*** Begin section ***
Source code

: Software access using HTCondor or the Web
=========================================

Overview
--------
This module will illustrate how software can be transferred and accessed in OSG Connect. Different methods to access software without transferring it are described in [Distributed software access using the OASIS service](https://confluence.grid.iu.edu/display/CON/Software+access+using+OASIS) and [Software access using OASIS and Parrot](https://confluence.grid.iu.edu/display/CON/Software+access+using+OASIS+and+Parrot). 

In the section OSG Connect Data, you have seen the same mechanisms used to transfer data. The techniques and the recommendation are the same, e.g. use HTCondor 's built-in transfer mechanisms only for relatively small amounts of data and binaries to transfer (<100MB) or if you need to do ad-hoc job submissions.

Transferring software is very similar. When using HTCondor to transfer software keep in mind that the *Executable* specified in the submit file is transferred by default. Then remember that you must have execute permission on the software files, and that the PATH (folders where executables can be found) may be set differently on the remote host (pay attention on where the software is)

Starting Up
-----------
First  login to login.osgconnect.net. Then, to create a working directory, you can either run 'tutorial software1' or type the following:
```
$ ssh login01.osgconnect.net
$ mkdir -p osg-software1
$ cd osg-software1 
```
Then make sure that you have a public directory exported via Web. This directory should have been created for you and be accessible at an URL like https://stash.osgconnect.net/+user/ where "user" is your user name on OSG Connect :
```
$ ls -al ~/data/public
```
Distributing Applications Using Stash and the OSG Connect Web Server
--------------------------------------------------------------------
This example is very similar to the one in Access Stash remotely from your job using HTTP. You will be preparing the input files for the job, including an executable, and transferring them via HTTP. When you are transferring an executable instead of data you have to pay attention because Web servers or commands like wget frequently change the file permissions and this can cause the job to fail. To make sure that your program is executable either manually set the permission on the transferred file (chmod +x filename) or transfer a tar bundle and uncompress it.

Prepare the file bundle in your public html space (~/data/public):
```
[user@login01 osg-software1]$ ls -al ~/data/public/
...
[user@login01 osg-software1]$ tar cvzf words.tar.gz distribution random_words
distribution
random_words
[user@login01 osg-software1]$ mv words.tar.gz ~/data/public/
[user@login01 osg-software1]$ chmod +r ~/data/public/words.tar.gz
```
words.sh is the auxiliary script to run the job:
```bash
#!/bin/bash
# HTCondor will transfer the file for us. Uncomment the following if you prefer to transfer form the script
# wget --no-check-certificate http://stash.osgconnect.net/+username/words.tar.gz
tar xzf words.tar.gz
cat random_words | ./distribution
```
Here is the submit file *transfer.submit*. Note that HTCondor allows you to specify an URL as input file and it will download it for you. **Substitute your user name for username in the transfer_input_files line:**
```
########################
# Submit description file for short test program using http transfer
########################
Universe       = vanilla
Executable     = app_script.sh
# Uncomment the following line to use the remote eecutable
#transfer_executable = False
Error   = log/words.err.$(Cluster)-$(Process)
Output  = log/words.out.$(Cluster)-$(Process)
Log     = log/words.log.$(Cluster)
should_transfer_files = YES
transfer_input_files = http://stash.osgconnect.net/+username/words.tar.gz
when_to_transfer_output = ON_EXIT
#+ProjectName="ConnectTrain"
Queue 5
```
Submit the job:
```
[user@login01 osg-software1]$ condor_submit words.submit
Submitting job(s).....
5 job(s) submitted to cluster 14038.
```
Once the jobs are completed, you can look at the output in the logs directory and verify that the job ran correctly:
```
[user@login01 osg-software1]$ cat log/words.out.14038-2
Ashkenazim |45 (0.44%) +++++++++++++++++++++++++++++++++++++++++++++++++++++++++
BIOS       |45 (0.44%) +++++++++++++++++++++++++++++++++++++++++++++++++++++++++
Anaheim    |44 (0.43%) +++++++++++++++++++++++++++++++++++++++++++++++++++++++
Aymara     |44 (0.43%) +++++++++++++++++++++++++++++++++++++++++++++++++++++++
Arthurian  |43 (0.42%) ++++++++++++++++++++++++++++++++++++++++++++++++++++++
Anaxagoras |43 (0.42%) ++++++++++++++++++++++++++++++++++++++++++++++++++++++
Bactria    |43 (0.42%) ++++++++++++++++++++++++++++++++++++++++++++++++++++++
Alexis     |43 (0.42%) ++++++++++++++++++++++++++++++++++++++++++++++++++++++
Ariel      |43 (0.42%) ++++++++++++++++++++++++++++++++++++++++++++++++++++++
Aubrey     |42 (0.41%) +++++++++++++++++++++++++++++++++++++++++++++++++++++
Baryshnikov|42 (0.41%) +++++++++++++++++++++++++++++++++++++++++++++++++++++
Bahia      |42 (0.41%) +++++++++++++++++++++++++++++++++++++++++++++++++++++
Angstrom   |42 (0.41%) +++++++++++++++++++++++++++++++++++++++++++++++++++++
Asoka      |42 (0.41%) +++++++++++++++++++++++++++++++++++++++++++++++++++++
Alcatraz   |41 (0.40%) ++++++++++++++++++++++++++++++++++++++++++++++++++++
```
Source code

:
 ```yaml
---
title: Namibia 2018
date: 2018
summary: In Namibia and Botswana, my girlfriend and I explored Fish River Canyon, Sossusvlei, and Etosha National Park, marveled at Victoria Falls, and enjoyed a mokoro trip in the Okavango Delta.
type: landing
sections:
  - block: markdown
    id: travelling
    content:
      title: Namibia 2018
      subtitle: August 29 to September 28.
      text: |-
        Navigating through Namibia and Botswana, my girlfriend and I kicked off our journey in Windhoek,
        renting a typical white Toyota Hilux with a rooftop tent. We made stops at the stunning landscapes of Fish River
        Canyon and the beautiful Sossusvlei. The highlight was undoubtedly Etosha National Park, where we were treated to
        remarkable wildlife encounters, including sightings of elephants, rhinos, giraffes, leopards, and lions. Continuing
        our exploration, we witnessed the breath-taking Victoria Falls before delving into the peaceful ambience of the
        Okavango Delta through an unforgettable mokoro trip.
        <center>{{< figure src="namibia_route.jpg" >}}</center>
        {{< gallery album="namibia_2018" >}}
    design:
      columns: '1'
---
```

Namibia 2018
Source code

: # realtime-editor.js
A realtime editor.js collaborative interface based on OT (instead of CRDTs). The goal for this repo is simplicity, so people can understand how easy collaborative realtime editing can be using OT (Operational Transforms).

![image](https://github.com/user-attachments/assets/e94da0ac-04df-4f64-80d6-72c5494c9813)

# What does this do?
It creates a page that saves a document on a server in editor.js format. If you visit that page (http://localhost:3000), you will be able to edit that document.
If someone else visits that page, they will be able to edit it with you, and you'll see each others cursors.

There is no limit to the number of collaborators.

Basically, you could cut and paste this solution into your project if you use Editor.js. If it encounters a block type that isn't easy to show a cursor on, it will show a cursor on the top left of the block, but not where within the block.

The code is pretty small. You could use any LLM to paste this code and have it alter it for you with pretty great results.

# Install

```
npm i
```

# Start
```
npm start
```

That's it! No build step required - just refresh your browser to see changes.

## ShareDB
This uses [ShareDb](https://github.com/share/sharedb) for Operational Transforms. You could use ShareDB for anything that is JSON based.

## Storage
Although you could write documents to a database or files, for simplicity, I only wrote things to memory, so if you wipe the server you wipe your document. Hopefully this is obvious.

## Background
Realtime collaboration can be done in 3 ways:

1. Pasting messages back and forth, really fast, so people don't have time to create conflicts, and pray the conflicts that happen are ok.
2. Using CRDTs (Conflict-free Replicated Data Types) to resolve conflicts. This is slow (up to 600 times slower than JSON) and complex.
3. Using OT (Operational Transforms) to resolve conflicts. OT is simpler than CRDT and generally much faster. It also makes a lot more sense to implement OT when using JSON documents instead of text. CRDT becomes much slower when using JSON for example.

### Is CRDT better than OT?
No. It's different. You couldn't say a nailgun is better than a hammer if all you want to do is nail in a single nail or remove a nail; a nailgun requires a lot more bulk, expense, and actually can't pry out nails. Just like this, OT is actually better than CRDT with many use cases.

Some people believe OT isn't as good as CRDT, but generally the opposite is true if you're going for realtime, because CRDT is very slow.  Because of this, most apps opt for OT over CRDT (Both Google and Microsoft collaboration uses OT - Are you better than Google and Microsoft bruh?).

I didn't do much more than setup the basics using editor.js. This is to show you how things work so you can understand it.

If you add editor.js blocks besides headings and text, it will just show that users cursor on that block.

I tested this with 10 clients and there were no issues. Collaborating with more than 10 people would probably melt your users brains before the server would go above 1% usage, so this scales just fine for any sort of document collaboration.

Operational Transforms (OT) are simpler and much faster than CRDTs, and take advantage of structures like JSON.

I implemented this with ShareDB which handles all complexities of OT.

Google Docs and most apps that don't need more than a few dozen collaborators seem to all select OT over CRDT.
*** End section ***
From the records above, show each line that contains the word "paste".

## Written solution
Basically, you could cut and paste this solution into your project if you use Editor.js. If it encounters a block type that isn't easy to show a cursor on, it will show a cursor on the top left of the block, but not where within the block.
The code is pretty small. You could use any LLM to paste this code and have it alter it for you with pretty great results.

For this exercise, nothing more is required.